## DATA SUPPLIED
▼▼▼
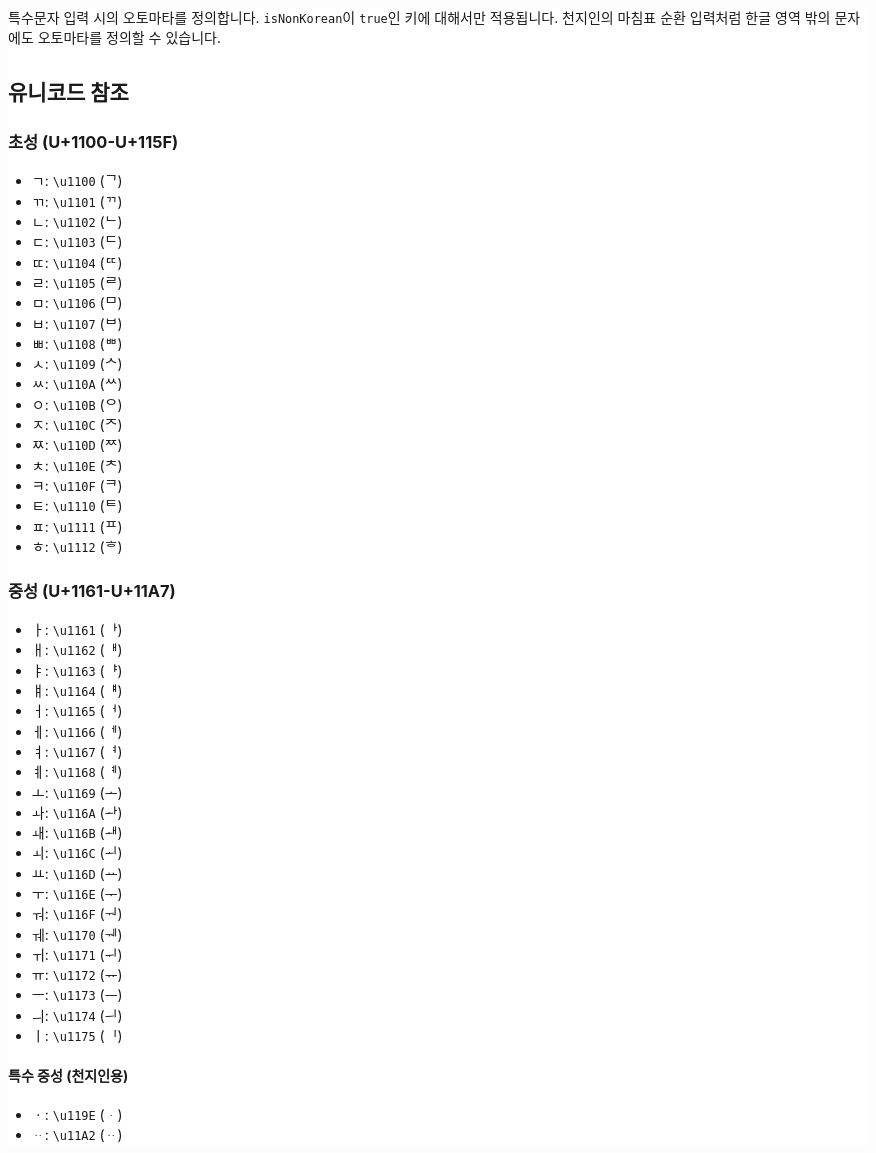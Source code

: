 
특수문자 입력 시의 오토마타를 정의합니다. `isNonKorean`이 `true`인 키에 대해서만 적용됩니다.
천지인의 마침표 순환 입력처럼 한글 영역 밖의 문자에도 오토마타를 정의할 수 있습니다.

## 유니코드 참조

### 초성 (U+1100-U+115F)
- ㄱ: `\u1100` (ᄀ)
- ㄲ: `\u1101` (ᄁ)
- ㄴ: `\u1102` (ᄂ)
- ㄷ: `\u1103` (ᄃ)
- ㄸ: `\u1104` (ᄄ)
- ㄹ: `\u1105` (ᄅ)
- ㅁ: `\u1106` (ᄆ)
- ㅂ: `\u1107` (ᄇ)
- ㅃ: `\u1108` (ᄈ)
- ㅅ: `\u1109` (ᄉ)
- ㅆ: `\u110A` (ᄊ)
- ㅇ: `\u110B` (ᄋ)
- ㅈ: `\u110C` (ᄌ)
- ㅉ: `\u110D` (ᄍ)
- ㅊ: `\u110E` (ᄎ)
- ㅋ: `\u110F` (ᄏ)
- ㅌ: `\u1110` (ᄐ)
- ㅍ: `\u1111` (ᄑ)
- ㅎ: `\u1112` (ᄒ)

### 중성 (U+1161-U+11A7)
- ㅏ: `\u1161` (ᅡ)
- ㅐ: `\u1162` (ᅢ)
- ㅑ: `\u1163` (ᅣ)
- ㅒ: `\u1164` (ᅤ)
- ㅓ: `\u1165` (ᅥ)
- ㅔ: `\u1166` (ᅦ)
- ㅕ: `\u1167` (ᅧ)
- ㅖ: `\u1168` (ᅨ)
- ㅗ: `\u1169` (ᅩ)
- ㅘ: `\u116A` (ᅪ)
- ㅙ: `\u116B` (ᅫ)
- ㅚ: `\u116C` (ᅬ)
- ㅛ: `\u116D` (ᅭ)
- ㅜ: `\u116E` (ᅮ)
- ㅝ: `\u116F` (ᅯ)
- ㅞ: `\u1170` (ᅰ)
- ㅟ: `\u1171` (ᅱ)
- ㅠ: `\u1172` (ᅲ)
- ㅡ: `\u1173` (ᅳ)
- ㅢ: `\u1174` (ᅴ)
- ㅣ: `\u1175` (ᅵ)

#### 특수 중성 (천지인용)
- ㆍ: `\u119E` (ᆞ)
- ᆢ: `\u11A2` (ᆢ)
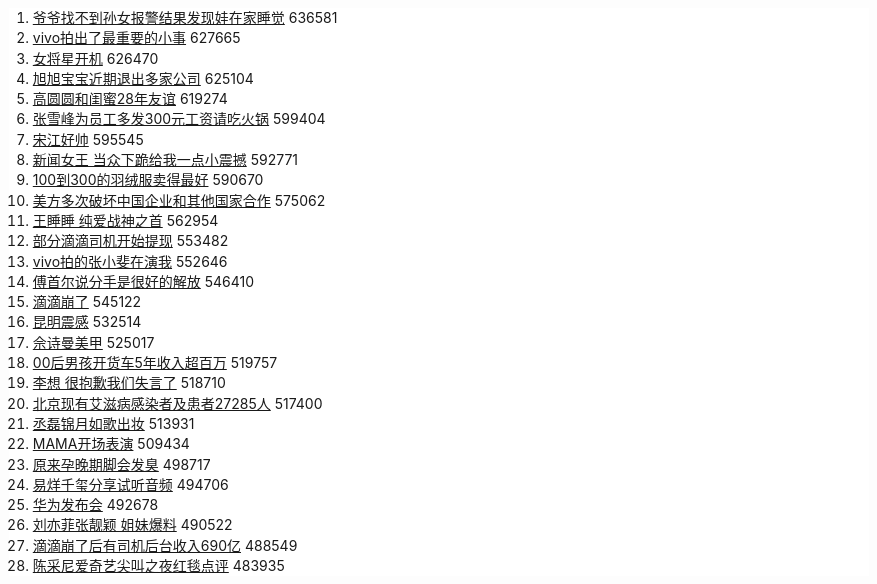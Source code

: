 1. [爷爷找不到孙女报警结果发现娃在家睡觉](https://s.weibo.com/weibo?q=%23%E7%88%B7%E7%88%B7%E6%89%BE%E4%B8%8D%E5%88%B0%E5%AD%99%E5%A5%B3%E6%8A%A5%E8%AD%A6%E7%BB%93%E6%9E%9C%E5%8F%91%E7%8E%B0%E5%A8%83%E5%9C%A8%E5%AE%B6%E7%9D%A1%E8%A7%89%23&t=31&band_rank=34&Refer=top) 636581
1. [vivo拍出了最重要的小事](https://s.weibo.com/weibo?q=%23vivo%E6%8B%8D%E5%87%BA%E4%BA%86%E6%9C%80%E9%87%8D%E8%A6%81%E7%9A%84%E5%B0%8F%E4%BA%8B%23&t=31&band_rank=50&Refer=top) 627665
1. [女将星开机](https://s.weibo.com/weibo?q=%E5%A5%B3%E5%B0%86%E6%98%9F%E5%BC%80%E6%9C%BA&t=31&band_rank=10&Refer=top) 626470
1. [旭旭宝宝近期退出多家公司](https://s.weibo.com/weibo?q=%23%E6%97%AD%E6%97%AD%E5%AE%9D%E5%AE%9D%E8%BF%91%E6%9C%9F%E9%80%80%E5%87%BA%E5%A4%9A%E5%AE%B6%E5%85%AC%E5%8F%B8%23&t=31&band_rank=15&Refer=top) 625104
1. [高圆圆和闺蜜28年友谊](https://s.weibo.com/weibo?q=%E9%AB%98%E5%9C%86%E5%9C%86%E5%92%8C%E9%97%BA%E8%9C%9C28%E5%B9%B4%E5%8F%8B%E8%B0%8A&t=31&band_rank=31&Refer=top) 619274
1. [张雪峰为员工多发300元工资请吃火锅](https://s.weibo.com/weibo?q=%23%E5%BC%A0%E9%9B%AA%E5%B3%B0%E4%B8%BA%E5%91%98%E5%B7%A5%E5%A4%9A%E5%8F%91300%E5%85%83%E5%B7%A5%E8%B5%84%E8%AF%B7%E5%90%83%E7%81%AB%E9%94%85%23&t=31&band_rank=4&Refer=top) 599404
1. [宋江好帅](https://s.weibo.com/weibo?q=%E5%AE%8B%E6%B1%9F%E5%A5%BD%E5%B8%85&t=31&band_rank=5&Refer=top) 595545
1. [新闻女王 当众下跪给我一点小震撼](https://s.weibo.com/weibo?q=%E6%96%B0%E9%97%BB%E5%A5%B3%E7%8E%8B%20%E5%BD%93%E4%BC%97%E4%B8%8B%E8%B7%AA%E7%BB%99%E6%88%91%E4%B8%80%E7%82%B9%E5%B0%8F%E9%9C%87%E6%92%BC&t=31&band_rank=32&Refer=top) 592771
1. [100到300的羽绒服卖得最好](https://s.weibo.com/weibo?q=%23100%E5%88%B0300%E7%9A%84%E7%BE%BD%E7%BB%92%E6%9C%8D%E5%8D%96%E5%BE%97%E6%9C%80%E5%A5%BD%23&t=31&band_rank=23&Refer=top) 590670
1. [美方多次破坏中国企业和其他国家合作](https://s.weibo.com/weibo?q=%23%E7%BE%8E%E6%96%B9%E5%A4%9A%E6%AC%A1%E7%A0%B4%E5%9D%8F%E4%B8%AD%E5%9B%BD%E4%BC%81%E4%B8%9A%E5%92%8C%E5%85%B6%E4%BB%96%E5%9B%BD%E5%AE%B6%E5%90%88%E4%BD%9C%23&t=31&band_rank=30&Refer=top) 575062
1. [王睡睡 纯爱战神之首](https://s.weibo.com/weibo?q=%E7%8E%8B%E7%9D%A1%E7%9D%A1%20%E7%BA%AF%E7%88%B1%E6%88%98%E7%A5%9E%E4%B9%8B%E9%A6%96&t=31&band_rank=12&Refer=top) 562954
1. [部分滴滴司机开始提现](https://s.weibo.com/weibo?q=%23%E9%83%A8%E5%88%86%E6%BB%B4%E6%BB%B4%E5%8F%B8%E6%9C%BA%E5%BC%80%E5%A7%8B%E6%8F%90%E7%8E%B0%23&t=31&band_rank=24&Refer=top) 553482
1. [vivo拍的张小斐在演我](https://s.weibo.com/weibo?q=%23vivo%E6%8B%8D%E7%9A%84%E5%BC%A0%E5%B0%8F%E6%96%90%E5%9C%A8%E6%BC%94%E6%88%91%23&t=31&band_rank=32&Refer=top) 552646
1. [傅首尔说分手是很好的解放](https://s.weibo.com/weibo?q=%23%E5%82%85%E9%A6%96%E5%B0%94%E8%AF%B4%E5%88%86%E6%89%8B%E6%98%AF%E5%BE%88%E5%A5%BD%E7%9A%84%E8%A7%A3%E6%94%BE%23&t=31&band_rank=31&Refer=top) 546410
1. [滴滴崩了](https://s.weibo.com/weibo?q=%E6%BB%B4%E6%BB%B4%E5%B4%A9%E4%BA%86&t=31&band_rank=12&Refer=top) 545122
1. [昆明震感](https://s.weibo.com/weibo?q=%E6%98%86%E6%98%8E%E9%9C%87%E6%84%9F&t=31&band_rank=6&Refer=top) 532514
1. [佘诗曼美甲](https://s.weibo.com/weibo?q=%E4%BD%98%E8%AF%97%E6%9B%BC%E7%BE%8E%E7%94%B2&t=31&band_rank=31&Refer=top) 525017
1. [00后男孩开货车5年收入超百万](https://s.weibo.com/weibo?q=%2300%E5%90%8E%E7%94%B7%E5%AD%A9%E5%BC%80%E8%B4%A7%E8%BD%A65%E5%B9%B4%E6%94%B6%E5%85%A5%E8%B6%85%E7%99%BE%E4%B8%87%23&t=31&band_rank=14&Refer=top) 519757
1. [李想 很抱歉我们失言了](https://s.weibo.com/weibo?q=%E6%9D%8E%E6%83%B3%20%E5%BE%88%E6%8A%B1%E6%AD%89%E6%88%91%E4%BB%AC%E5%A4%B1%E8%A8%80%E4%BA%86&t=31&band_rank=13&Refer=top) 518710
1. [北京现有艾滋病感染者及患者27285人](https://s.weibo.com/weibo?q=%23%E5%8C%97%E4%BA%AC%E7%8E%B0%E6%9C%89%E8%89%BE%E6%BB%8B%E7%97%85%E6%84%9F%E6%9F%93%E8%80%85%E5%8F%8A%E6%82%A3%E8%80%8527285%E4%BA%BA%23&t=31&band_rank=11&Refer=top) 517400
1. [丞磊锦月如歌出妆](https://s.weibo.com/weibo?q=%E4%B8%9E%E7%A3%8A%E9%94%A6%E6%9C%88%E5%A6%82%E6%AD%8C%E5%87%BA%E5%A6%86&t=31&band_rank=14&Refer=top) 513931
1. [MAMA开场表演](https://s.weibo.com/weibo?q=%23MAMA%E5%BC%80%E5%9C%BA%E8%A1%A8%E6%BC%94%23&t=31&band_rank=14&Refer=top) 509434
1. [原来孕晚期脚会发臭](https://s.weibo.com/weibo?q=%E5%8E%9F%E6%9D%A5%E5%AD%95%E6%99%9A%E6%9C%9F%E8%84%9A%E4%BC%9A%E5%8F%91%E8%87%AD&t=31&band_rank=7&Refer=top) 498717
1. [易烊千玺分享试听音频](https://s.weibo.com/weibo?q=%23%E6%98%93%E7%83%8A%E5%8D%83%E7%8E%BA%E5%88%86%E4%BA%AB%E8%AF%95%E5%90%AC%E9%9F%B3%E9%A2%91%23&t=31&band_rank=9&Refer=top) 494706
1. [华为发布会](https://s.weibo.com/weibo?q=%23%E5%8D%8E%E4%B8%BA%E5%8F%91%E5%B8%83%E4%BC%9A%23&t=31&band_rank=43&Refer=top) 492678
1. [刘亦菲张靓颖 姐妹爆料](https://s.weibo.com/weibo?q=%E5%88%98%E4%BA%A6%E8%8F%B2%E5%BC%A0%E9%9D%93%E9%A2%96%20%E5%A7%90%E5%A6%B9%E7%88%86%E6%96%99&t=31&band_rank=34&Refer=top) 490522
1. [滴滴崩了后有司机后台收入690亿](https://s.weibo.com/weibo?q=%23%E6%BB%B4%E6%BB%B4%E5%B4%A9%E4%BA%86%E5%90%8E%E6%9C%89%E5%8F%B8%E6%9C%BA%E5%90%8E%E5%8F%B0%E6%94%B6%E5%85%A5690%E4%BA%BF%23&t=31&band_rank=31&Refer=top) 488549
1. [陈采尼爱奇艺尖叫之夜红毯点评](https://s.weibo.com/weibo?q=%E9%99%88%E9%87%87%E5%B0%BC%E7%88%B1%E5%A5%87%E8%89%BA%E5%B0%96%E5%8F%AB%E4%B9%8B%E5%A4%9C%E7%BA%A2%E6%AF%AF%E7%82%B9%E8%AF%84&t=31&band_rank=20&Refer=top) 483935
▲▲▲
## WORK REQUEST
Would you copy every line of the entries that includes the word "오토마타를"?

## THE COMPLETED TASK
특수문자 입력 시의 오토마타를 정의합니다. `isNonKorean`이 `true`인 키에 대해서만 적용됩니다.
천지인의 마침표 순환 입력처럼 한글 영역 밖의 문자에도 오토마타를 정의할 수 있습니다.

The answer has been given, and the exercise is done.